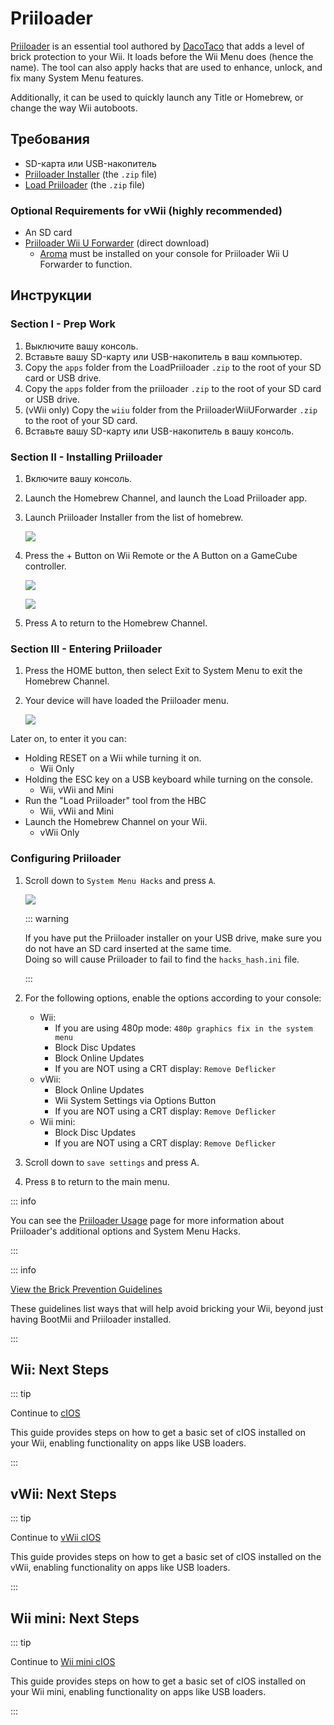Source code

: # Priiloader

[Priiloader](https://github.com/DacoTaco/priiloader) is an essential tool authored by [DacoTaco](https://github.com/DacoTaco) that adds a level of brick protection to your Wii. It loads before the Wii Menu does (hence the name). The tool can also apply hacks that are used to enhance, unlock, and fix many System Menu features.

Additionally, it can be used to quickly launch any Title or Homebrew, or change the way Wii autoboots.

## Требования

- SD-карта или USB-накопитель
- [Priiloader Installer](https://oscwii.org/library/app/priiloader) (the `.zip` file)
- [Load Priiloader](https://oscwii.org/library/app/loadpriiloader) (the `.zip` file)

### Optional Requirements for vWii (highly recommended)

- An SD card
- [Priiloader Wii U Forwarder](https://github.com/DacoTaco/priiloader/releases/download/0.10.0/PriiloaderWiiUForwarder.zip) (direct download)
  - [Aroma](https://wiiu.hacks.guide/#/aroma/getting-started) must be installed on your console for Priiloader Wii U Forwarder to function.

## Инструкции

### Section I - Prep Work

1. Выключите вашу консоль.
2. Вставьте вашу SD-карту или USB-накопитель в ваш компьютер.
3. Copy the `apps` folder from the LoadPriiloader `.zip` to the root of your SD card or USB drive.
4. Copy the `apps` folder from the priiloader `.zip` to the root of your SD card or USB drive.
5. (vWii only) Copy the `wiiu` folder from the PriiloaderWiiUForwarder `.zip` to the root of your SD card.
6. Вставьте вашу SD-карту или USB-накопитель в вашу консоль.

### Section II - Installing Priiloader

1. Включите вашу консоль.

2. Launch the Homebrew Channel, and launch the Load Priiloader app.

3. Launch Priiloader Installer from the list of homebrew.

   ![](/images/hbc/priiloader-and-loadpriiloader.png)

4. Press the + Button on Wii Remote or the A Button on a GameCube controller.

   ![](/images/priiloader/installer.png)

   ![](/images/priiloader/installing.png)

5. Press A to return to the Homebrew Channel.

### Section III - Entering Priiloader

1. Press the HOME button, then select Exit to System Menu to exit the Homebrew Channel.
2. Your device will have loaded the Priiloader menu.

   ![](/images/priiloader/menu.png)

Later on, to enter it you can:

- Holding RESET on a Wii while turning it on.
  - Wii Only
- Holding the ESC key on a USB keyboard while turning on the console.
  - Wii, vWii and Mini
- Run the "Load Priiloader" tool from the HBC
  - Wii, vWii and Mini
- Launch the Homebrew Channel on your Wii.
  - vWii Only

### Configuring Priiloader

1. Scroll down to `System Menu Hacks` and press `A`.

   ![](/images/priiloader/menu_hacks.png)

   ::: warning

   If you have put the Priiloader installer on your USB drive, make sure you do not have an SD card inserted at the same time. <br>
   Doing so will cause Priiloader to fail to find the `hacks_hash.ini` file.

   :::

2. For the following options, enable the options according to your console:
   - Wii:
     - If you are using 480p mode: `480p graphics fix in the system menu`
     - Block Disc Updates
     - Block Online Updates
     - If you are NOT using a CRT display: `Remove Deflicker`
   - vWii:
     - Block Online Updates
     - Wii System Settings via Options Button
     - If you are NOT using a CRT display: `Remove Deflicker`
   - Wii mini:
     - Block Disc Updates
     - If you are NOT using a CRT display: `Remove Deflicker`

3. Scroll down to `save settings` and press A.

4. Press `B` to return to the main menu.

::: info

You can see the [Priiloader Usage](priiloader-usage) page for more information about Priiloader's additional options and System Menu Hacks.

:::

::: info

[View the Brick Prevention Guidelines](bricks#brick-prevention)

These guidelines list ways that will help avoid bricking your Wii, beyond just having BootMii and Priiloader installed.

:::

## Wii: Next Steps

::: tip

Continue to [cIOS](cios)

This guide provides steps on how to get a basic set of cIOS installed on your Wii, enabling functionality on apps like USB loaders.

:::

## vWii: Next Steps

::: tip

Continue to [vWii cIOS](cios-vwii)

This guide provides steps on how to get a basic set of cIOS installed on the vWii, enabling functionality on apps like USB loaders.

:::

## Wii mini: Next Steps

::: tip

Continue to [Wii mini cIOS](cios-mini)

This guide provides steps on how to get a basic set of cIOS installed on your Wii mini, enabling functionality on apps like USB loaders.

:::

Assignment -> Your task is to retype all the entries exactly and leave out any pictures.

Response ->
Source code

: # Priiloader

[Priiloader](https://github.com/DacoTaco/priiloader) is an essential tool authored by [DacoTaco](https://github.com/DacoTaco) that adds a level of brick protection to your Wii. It loads before the Wii Menu does (hence the name). The tool can also apply hacks that are used to enhance, unlock, and fix many System Menu features.

Additionally, it can be used to quickly launch any Title or Homebrew, or change the way Wii autoboots.

## Требования

- SD-карта или USB-накопитель
- [Priiloader Installer](https://oscwii.org/library/app/priiloader) (the `.zip` file)
- [Load Priiloader](https://oscwii.org/library/app/loadpriiloader) (the `.zip` file)

### Optional Requirements for vWii (highly recommended)

- An SD card
- [Priiloader Wii U Forwarder](https://github.com/DacoTaco/priiloader/releases/download/0.10.0/PriiloaderWiiUForwarder.zip) (direct download)
  - [Aroma](https://wiiu.hacks.guide/#/aroma/getting-started) must be installed on your console for Priiloader Wii U Forwarder to function.

## Инструкции

### Section I - Prep Work

1. Выключите вашу консоль.
2. Вставьте вашу SD-карту или USB-накопитель в ваш компьютер.
3. Copy the `apps` folder from the LoadPriiloader `.zip` to the root of your SD card or USB drive.
4. Copy the `apps` folder from the priiloader `.zip` to the root of your SD card or USB drive.
5. (vWii only) Copy the `wiiu` folder from the PriiloaderWiiUForwarder `.zip` to the root of your SD card.
6. Вставьте вашу SD-карту или USB-накопитель в вашу консоль.

### Section II - Installing Priiloader

1. Включите вашу консоль.

2. Launch the Homebrew Channel, and launch the Load Priiloader app.

3. Launch Priiloader Installer from the list of homebrew.

   ![](/images/hbc/priiloader-and-loadpriiloader.png)

4. Press the + Button on Wii Remote or the A Button on a GameCube controller.

   ![](/images/priiloader/installer.png)

   ![](/images/priiloader/installing.png)

5. Press A to return to the Homebrew Channel.

### Section III - Entering Priiloader

1. Press the HOME button, then select Exit to System Menu to exit the Homebrew Channel.
2. Your device will have loaded the Priiloader menu.

   ![](/images/priiloader/menu.png)

Later on, to enter it you can:

- Holding RESET on a Wii while turning it on.
  - Wii Only
- Holding the ESC key on a USB keyboard while turning on the console.
  - Wii, vWii and Mini
- Run the "Load Priiloader" tool from the HBC
  - Wii, vWii and Mini
- Launch the Homebrew Channel on your Wii.
  - vWii Only

### Configuring Priiloader

1. Scroll down to `System Menu Hacks` and press `A`.

   ![](/images/priiloader/menu_hacks.png)

   ::: warning

   If you have put the Priiloader installer on your USB drive, make sure you do not have an SD card inserted at the same time. <br>
   Doing so will cause Priiloader to fail to find the `hacks_hash.ini` file.

   :::

2. For the following options, enable the options according to your console:
   - Wii:
     - If you are using 480p mode: `480p graphics fix in the system menu`
     - Block Disc Updates
     - Block Online Updates
     - If you are NOT using a CRT display: `Remove Deflicker`
   - vWii:
     - Block Online Updates
     - Wii System Settings via Options Button
     - If you are NOT using a CRT display: `Remove Deflicker`
   - Wii mini:
     - Block Disc Updates
     - If you are NOT using a CRT display: `Remove Deflicker`

3. Scroll down to `save settings` and press A.

4. Press `B` to return to the main menu.

::: info

You can see the [Priiloader Usage](priiloader-usage) page for more information about Priiloader's additional options and System Menu Hacks.

:::

::: info

[View the Brick Prevention Guidelines](bricks#brick-prevention)

These guidelines list ways that will help avoid bricking your Wii, beyond just having BootMii and Priiloader installed.

:::

## Wii: Next Steps

::: tip

Continue to [cIOS](cios)

This guide provides steps on how to get a basic set of cIOS installed on your Wii, enabling functionality on apps like USB loaders.

:::

## vWii: Next Steps

::: tip

Continue to [vWii cIOS](cios-vwii)

This guide provides steps on how to get a basic set of cIOS installed on the vWii, enabling functionality on apps like USB loaders.

:::

## Wii mini: Next Steps

::: tip

Continue to [Wii mini cIOS](cios-mini)

This guide provides steps on how to get a basic set of cIOS installed on your Wii mini, enabling functionality on apps like USB loaders.

:::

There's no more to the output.